Fig. 8

a-c Quantitative RT-PCR (a n = 6 biological independent samples/group), western blot (b) and corresponding quantitative analysis (c n = 4 biological independent samples/group) of Dusp6 mRNA and protein in PMNs isolated from unoperated WT rats and treated with either DMSO, p38 inhibitors (BIRB796 or SB203580), or MEK inhibitors (SL327 or U0126). Both blots were performed in parallel with the same samples. d Representative ChIP assays reveal the interaction between C/EBPβ and the Dusp6 promoter fragment (performed in duplicates using PMNs from 5 normal WT rats each time). Anti-Histone H3 and rabbit IgG were used as positive and negative controls, respectively. e Luciferase reporter activity driven by the Dusp6 promoter with WT sequence (Dusp6-p) or mutations of putative C/EBPβ-binding motifs (mDusp6-p) upon the regulation of C/EBPβ in 293 T cells (performed in duplicates with n = 3/group).

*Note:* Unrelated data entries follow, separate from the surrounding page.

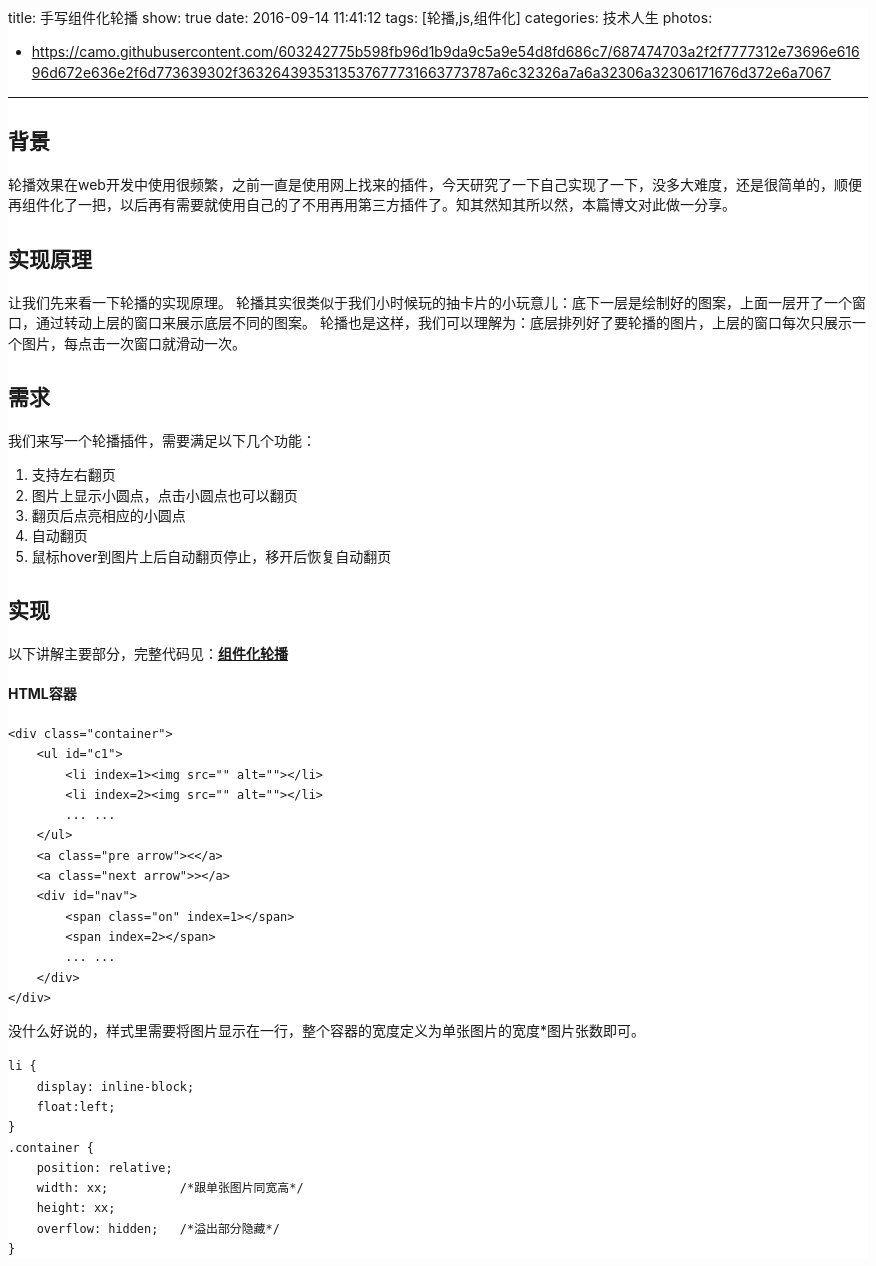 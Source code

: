 title: 手写组件化轮播
show: true
date: 2016-09-14 11:41:12
tags: [轮播,js,组件化]
categories: 技术人生
photos: 
- https://camo.githubusercontent.com/603242775b598fb96d1b9da9c5a9e54d8fd686c7/687474703a2f2f7777312e73696e61696d672e636e2f6d773639302f3632643935313537677731663773787a6c32326a7a6a32306a32306171676d372e6a7067
---
## 背景
轮播效果在web开发中使用很频繁，之前一直是使用网上找来的插件，今天研究了一下自己实现了一下，没多大难度，还是很简单的，顺便再组件化了一把，以后再有需要就使用自己的了不用再用第三方插件了。知其然知其所以然，本篇博文对此做一分享。

## 实现原理
让我们先来看一下轮播的实现原理。
轮播其实很类似于我们小时候玩的抽卡片的小玩意儿：底下一层是绘制好的图案，上面一层开了一个窗口，通过转动上层的窗口来展示底层不同的图案。
轮播也是这样，我们可以理解为：底层排列好了要轮播的图片，上层的窗口每次只展示一个图片，每点击一次窗口就滑动一次。



## 需求
我们来写一个轮播插件，需要满足以下几个功能：
1. 支持左右翻页
2. 图片上显示小圆点，点击小圆点也可以翻页
3. 翻页后点亮相应的小圆点
4. 自动翻页
5. 鼠标hover到图片上后自动翻页停止，移开后恢复自动翻页

## 实现
以下讲解主要部分，完整代码见：[**组件化轮播**](https://github.com/zhangjh/practice/blob/master/轮播)
#### HTML容器

```
<div class="container">
	<ul id="c1">
		<li index=1><img src="" alt=""></li>
		<li index=2><img src="" alt=""></li>
		... ...
	</ul>
	<a class="pre arrow"><</a>
	<a class="next arrow">></a>
	<div id="nav">
		<span class="on" index=1></span>
		<span index=2></span>
		... ...
	</div>
</div>
```
没什么好说的，样式里需要将图片显示在一行，整个容器的宽度定义为单张图片的宽度*图片张数即可。
```
li {
	display: inline-block;
	float:left;
}
.container {
	position: relative;
	width: xx;  		/*跟单张图片同宽高*/
	height: xx;
	overflow: hidden;   /*溢出部分隐藏*/
}
``` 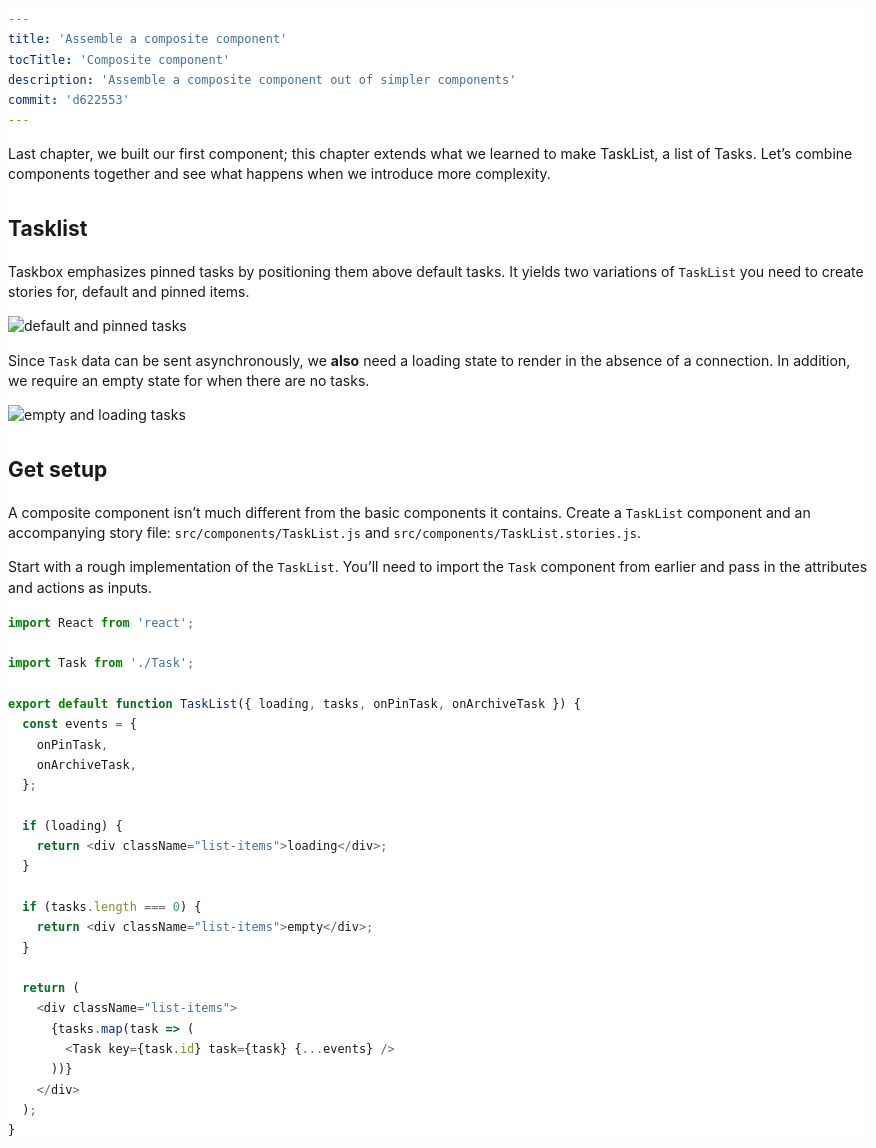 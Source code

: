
 ```yaml
---
title: 'Assemble a composite component'
tocTitle: 'Composite component'
description: 'Assemble a composite component out of simpler components'
commit: 'd622553'
---
```


Last chapter, we built our first component; this chapter extends what we learned to make TaskList, a list of Tasks. Let’s combine components together and see what happens when we introduce more complexity.

## Tasklist

Taskbox emphasizes pinned tasks by positioning them above default tasks. It yields two variations of `TaskList` you need to create stories for, default and pinned items.

![default and pinned tasks](/intro-to-storybook/tasklist-states-1.png)

Since `Task` data can be sent asynchronously, we **also** need a loading state to render in the absence of a connection. In addition, we require an empty state for when there are no tasks.

![empty and loading tasks](/intro-to-storybook/tasklist-states-2.png)

## Get setup

A composite component isn’t much different from the basic components it contains. Create a `TaskList` component and an accompanying story file: `src/components/TaskList.js` and `src/components/TaskList.stories.js`.

Start with a rough implementation of the `TaskList`. You’ll need to import the `Task` component from earlier and pass in the attributes and actions as inputs.

```js:title=src/components/TaskList.js
import React from 'react';

import Task from './Task';

export default function TaskList({ loading, tasks, onPinTask, onArchiveTask }) {
  const events = {
    onPinTask,
    onArchiveTask,
  };

  if (loading) {
    return <div className="list-items">loading</div>;
  }

  if (tasks.length === 0) {
    return <div className="list-items">empty</div>;
  }

  return (
    <div className="list-items">
      {tasks.map(task => (
        <Task key={task.id} task={task} {...events} />
      ))}
    </div>
  );
}
```
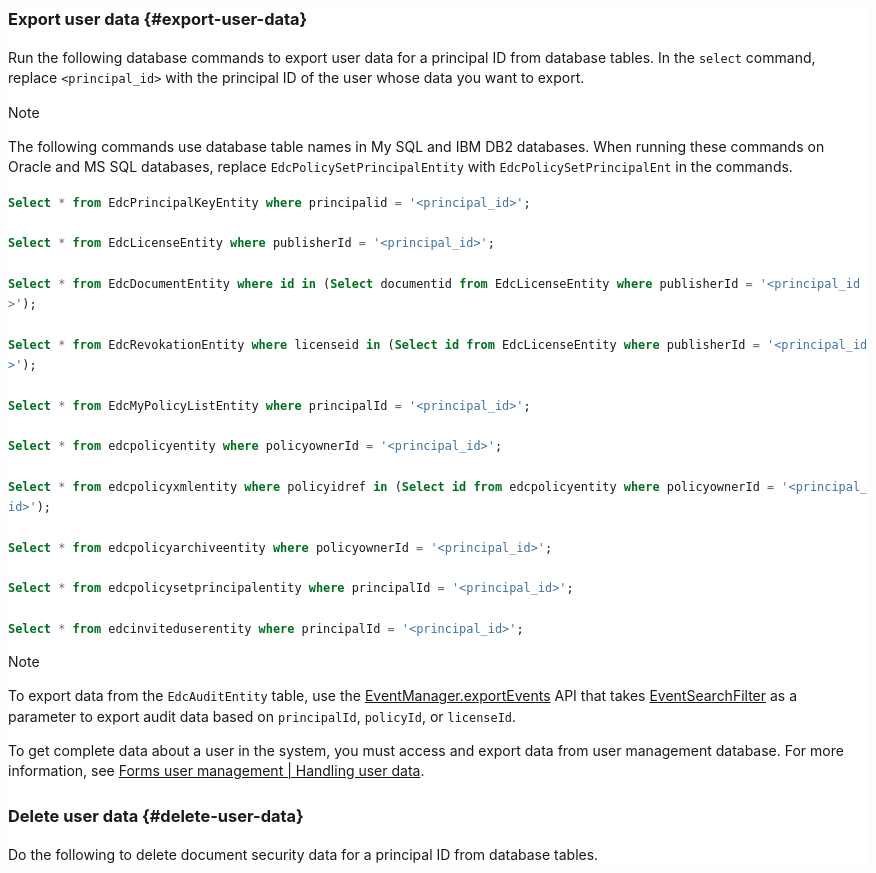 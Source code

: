 ### Export user data {#export-user-data}

Run the following database commands to export user data for a principal ID from database tables. In the `select` command, replace `<principal_id>` with the principal ID of the user whose data you want to export.

>[!NOTE]
>
>The following commands use database table names in My SQL and IBM DB2 databases. When running these commands on Oracle and MS SQL databases, replace `EdcPolicySetPrincipalEntity` with `EdcPolicySetPrincipalEnt` in the commands.

```sql
Select * from EdcPrincipalKeyEntity where principalid = '<principal_id>';

Select * from EdcLicenseEntity where publisherId = '<principal_id>';

Select * from EdcDocumentEntity where id in (Select documentid from EdcLicenseEntity where publisherId = '<principal_id>');

Select * from EdcRevokationEntity where licenseid in (Select id from EdcLicenseEntity where publisherId = '<principal_id>');

Select * from EdcMyPolicyListEntity where principalId = '<principal_id>';

Select * from edcpolicyentity where policyownerId = '<principal_id>';

Select * from edcpolicyxmlentity where policyidref in (Select id from edcpolicyentity where policyownerId = '<principal_id>');

Select * from edcpolicyarchiveentity where policyownerId = '<principal_id>';

Select * from edcpolicysetprincipalentity where principalId = '<principal_id>';

Select * from edcinviteduserentity where principalId = '<principal_id>';
```

>[!NOTE]
>
>To export data from the `EdcAuditEntity` table, use the [EventManager.exportEvents](https://helpx.adobe.com/experience-manager/6-4/forms/ProgramLC/javadoc/index.html?com/adobe/livecycle/rightsmanagement/client/EventManager.html) API that takes [EventSearchFilter](https://helpx.adobe.com/experience-manager/6-4/forms/ProgramLC/javadoc/com/adobe/livecycle/rightsmanagement/client/infomodel/EventSearchFilter.html) as a parameter to export audit data based on `principalId`, `policyId`, or `licenseId`.

To get complete data about a user in the system, you must access and export data from user management database. For more information, see [Forms user management | Handling user data](../../forms/using/user-management-handling-user-data.md).

### Delete user data {#delete-user-data}

Do the following to delete document security data for a principal ID from database tables.
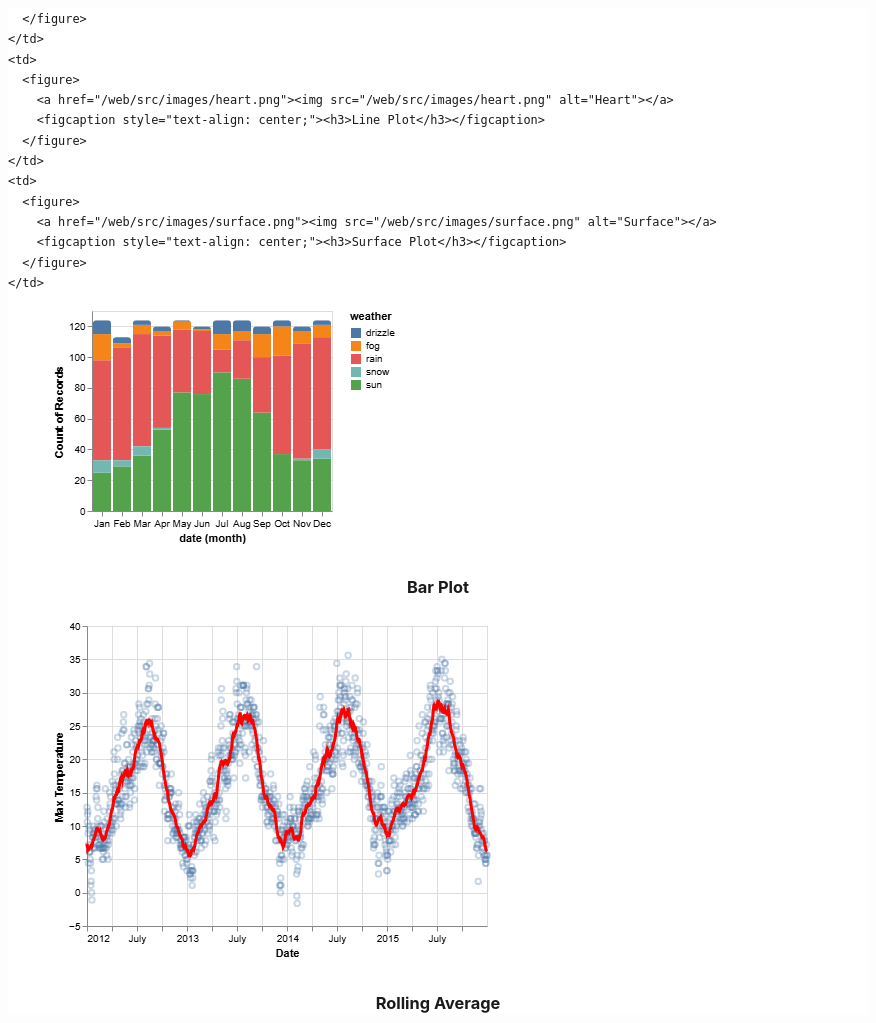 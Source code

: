       </figure>
    </td>
    <td>
      <figure>
        <a href="/web/src/images/heart.png"><img src="/web/src/images/heart.png" alt="Heart"></a>
        <figcaption style="text-align: center;"><h3>Line Plot</h3></figcaption>
      </figure>
    </td>
    <td>
      <figure>
        <a href="/web/src/images/surface.png"><img src="/web/src/images/surface.png" alt="Surface"></a>
        <figcaption style="text-align: center;"><h3>Surface Plot</h3></figcaption>
      </figure>
    </td>
  </tr>
  <tr>
    <td>
      <figure>
        <a href="/web/src/images/bar.png"><img src="/web/src/images/bar.png" alt="Scatter"></a>
        <figcaption style="text-align: center;"><h3>Bar Plot</h3></figcaption>
      </figure>
    </td>
    <td>
      <figure>
        <a href="/web/src/images/rolling.png"><img src="/web/src/images/rolling.png" alt="Rolling"></a>
        <figcaption style="text-align: center;"><h3>Rolling Average</h3></figcaption>
      </figure>
    </td>
    <td>
      <figure>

The pGL3 empty vector was used as negative control. f Quantitative ChIP assays of C/EBPβ binding to the Dusp6 promoter in WT PMNs treated with either DMSO, p38 inhibitor (BIRB796), or MEK1/2 inhibitor (SL327). 3 replicates were performed with PMNs from at least 5 normal WT rats for each group. All quantitative data shown in this figure are presented as mean values ± SD. One-way ANOVA with Tukey’s multiple comparison test were used to calculate the presented p-values. Source data of a–f are provided in a Source Data File.